Excellent CIL2007 conference blogging from Nicole Engard:
First up: Tim Spaulding on how to make the catalog FUN:
links into our catalogs are always timed out when you find them in search results. People want to link into this information and they assume it will always be there. One way to solve this is to provide a permalink – like Google maps – but I’d argue that this isn’t enough either!!
The more you link outwards the more people will come to you. This includes links out of your catalog. Tim said that some libraries say no to this because they won’t link to commercial sites. Tim asks, why? Your patrons know about the bookstores! Good websites don’t work like malls, where all of the exits are hidden and they try to keep you inside.
LibraryThing links to 500 libraries around the world and makes everything clickable (the author, title, tag, subject heading). There is also a page for every author, tag, etc etc. Most catalogs do link subjects – but nothing else. You can also link to wikipedia (people are going to go there anyway).
Dress it up with covers from Syndetics (if you get them from Amazon you have to link to them).
Stop thinking you’re the only people who can work with your data!! Wisdom of crowds!! There are bored techies out there who want to do fun things with your data. People will think of things to do with your data that you haven’t thought of yourself.
Users don’t want your data. They don’t want generic new book lists, they want their own content. RSS feeds for specific searches, authors, tags. They want a way to tell people what they’re reading with widgets. If the user freely consents to show what they’re reading to others, then there are no privacy issues to worry about
Then Roy Tennant discussed the FUTURE of the catalog:
He sees a future where there is no local catalog and in his future, all discovery will take place on the network level. If however it stays on the local level, few people will want to limit their search to just books – they’re going to want something that can pull together all of the info on a topic no matter what format it’s in.
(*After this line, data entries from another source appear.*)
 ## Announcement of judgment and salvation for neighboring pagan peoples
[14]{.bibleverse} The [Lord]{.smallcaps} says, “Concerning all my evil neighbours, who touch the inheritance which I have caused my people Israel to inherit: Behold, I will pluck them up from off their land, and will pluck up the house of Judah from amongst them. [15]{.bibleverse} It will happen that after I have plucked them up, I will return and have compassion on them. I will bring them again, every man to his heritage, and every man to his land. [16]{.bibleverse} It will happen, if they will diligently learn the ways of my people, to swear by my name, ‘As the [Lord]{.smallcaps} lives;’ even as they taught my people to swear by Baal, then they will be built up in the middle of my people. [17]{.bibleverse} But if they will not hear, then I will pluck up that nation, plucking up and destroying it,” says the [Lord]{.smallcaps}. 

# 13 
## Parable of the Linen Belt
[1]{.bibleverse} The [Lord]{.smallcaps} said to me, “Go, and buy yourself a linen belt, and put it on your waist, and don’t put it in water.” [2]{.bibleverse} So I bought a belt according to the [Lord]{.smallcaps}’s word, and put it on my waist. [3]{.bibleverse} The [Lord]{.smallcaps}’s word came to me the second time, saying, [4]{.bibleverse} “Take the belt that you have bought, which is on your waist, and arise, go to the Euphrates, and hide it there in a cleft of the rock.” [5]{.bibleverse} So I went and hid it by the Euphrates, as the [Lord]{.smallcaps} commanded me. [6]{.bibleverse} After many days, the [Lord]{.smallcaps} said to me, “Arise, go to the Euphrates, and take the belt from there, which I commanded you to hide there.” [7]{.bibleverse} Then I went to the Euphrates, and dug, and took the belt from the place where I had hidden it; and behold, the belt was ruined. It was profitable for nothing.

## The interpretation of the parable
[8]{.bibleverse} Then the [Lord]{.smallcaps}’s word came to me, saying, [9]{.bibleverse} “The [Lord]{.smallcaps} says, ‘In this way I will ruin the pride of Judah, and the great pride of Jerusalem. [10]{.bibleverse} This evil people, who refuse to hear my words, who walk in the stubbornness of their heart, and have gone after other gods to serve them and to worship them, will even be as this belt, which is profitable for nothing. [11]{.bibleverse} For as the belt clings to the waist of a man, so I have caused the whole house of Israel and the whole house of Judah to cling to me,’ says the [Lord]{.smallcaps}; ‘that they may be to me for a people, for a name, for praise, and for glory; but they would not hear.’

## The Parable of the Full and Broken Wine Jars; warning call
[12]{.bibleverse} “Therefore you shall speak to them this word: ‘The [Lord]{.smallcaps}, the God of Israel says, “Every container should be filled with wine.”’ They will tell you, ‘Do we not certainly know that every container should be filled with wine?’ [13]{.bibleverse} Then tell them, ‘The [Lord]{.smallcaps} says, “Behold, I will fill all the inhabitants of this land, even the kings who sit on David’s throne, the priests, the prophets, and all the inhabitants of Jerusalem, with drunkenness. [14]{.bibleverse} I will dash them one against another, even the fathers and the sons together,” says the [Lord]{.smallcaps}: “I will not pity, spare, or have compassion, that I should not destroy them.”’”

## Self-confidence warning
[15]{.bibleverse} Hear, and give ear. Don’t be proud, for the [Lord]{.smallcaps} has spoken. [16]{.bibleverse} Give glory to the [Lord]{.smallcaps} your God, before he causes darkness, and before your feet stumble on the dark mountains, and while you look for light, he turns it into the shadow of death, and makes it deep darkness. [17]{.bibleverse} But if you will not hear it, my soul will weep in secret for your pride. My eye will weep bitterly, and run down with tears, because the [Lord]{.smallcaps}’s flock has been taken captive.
This means that we need to look at new models of finding information.
In the new world order, discovery will be disaggregated from the ILS (Google, Open WorldCat, meta search, others). This makess sense because users typically want to find anything they can on a topic. Now we have to explain that you have to look in different places for articles. People don’t like pain so they want to search in one spot and if they can’t then they won’t use your tool.
Most ILS lack cool new features and fall behind our expectations and the market doesn’t look great that we’re going to see these things anytime soon.
Great stuff! Thanks for the “You Are There” blogging.